After watching the three Michael Bay Transformers films, and witnessing the special effects that were able to show the robots transforming within a matter of seconds, Goldner came to the decision that the brand needed to return to its roots. So, he challenged his design team to re-conceive the Transformers. Now, on the eve of the brands 30th Anniversary, Hasbro has revealed a new look for the toys, including simple maneuvers that will complete a transformation with the flick of the wrist, or the push of a button.
The remake of the line is meant to coincide with the release of the fourth Transformers film, Age of Extinction, which hits theaters this coming summer. The line will include new packaging and branding that will be seen this week during the UK Toy Fair in London, England.
“Our retail partners, they are getting very excited,” said Joshua Lamb, the senior design director for the toy line. “This rethinking of the brand is setting the stage long-term.”
These new toys are expected to hit store shelves in May, a few weeks before Age of Extinction sees a theatrical release. Hasbro says it will build on the promotion for the movie with a marketing campaign of its own that will include ads on television and in theaters as well as on digital platforms, like mobile and social media.
A long-time fan of the Transformers, Mr. Goldner was convinced their story could be turned into a big-budget Hollywood movie and started campaigning the idea back in 2003, drawing the attention of Steven Spielberg. The first movie, released in 2007, made more than $700 million worldwide and was credited for moving Hasbro from a traditional toy-maker to a multimedia company.
In 2006, the year before the first movie was released, the Transformers brand generated $100 million in revenue, nearly all of it from toys. By 2012, sales from the property had nearly doubled, but merchandise accounted for only 79 percent of revenue; the rest came from new areas like digital media, movies and television and licensing.

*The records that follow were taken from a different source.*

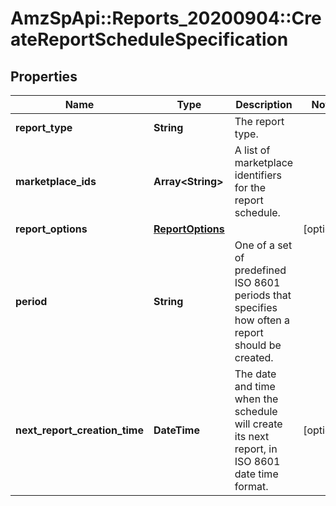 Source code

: # AmzSpApi::Reports_20200904::CreateReportScheduleSpecification

## Properties
Name | Type | Description | Notes
------------ | ------------- | ------------- | -------------
**report_type** | **String** | The report type. | 
**marketplace_ids** | **Array&lt;String&gt;** | A list of marketplace identifiers for the report schedule. | 
**report_options** | [**ReportOptions**](ReportOptions.md) |  | [optional] 
**period** | **String** | One of a set of predefined ISO 8601 periods that specifies how often a report should be created. | 
**next_report_creation_time** | **DateTime** | The date and time when the schedule will create its next report, in ISO 8601 date time format. | [optional] 

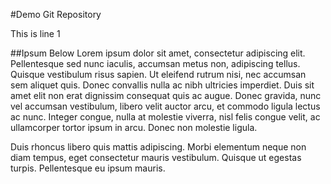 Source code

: #Demo Git Repository

This is line 1

##Ipsum Below
Lorem ipsum dolor sit amet, consectetur adipiscing elit. Pellentesque sed nunc iaculis, accumsan metus non, adipiscing tellus. Quisque vestibulum risus sapien. Ut eleifend rutrum nisi, nec accumsan sem aliquet quis. Donec convallis nulla ac nibh ultricies imperdiet. Duis sit amet elit non erat dignissim consequat quis ac augue. Donec gravida, nunc vel accumsan vestibulum, libero velit auctor arcu, et commodo ligula lectus ac nunc. Integer congue, nulla at molestie viverra, nisl felis congue velit, ac ullamcorper tortor ipsum in arcu. Donec non molestie ligula.

Duis rhoncus libero quis mattis adipiscing. Morbi elementum neque non diam tempus, eget consectetur mauris vestibulum. Quisque ut egestas turpis. Pellentesque eu ipsum mauris.
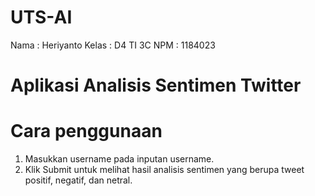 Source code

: # UTS-AI

Nama  : Heriyanto
Kelas : D4 TI 3C
NPM   : 1184023

# Aplikasi Analisis Sentimen Twitter
# Cara penggunaan

1. Masukkan username pada inputan username.
2. Klik Submit untuk melihat hasil analisis sentimen yang berupa tweet positif, negatif, dan netral.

"The new look should help bolster retail sales," said Jaime M. Katz, an analyst at Morningstar, adding that redesigns are expected these days. “Toys were much simpler 30 years ago,” she said. “Everything has to keep evolving.”

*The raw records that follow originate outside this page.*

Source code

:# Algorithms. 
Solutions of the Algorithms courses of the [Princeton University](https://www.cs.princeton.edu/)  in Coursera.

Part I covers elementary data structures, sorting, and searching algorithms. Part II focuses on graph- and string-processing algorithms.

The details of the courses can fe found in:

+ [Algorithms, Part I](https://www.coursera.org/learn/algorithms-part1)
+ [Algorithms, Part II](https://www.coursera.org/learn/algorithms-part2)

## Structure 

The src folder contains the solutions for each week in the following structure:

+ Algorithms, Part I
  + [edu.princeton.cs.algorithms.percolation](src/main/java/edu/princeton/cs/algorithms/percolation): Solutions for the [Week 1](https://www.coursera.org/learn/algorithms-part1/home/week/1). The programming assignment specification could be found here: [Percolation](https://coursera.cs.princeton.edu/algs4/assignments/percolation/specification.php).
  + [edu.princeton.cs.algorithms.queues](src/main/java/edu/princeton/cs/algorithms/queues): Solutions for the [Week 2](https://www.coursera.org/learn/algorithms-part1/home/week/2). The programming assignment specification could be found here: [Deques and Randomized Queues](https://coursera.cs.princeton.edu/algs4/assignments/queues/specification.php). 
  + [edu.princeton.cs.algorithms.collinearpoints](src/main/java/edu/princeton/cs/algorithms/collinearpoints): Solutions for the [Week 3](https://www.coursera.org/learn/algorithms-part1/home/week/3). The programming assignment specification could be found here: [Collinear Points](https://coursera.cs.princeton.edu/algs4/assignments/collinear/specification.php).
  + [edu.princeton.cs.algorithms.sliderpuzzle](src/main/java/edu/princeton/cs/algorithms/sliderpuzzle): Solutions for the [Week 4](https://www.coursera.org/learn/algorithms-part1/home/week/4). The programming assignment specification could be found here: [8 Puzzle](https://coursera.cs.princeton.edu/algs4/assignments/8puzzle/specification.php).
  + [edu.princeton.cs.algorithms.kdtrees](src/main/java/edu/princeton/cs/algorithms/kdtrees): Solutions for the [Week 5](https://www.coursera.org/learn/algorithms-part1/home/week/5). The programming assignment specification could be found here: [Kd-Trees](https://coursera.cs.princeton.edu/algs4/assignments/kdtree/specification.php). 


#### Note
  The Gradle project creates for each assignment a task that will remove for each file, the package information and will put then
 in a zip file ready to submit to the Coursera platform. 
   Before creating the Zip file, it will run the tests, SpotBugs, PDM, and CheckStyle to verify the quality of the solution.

The toys’ streamlined transformations also address the need for instant gratification sought by children today, she said. “A toy like this gets them where they are going faster.”
Mr. Lamb did agree that the brand had gotten slightly off track over the years, but he assures collectors that Hasbro will continue to make complex Transformers for adult fans who have grown up with the line over the past 30 years. The new design being launched by the company is to help re-engage parents and children who found the transformations too complex and challenging.
The move to reduce the complexity of the toys extends to the branding, too. The property often has multiple toy lines on sale, reflecting various TV, movie and classic versions of the characters, leading to confusion in the toy aisle. Now, all Transformers toys will come under a single, bold logo.
The design of the packaging has been reduced to emphasize the toy and its action feature, leaving “as much space as possible to celebrate the characters,” said Jonathan Newkirk, the creative brand manager for Transformers.
“These are not necessarily the cheap tricks of marketing,” Mr. Newkirk said. “This is something that goes deeper than just the branding. We are trying to give the identity a voice in a very uncluttered way.”
Well, there you have it, Infinite Earths fans! A new era in Transformers toys appears ready to bow this year, on the brands 30th anniversary. While we will admit this sounded somewhat worrisome when we first heard the news, it is nice to see Hasbro is not forgetting the older fans of the brand and will continue to release more complex Transformers for those of us who have spent the last 3 decades growing up with these toys.
30 years later and it's still interesting to be a Transformers fan!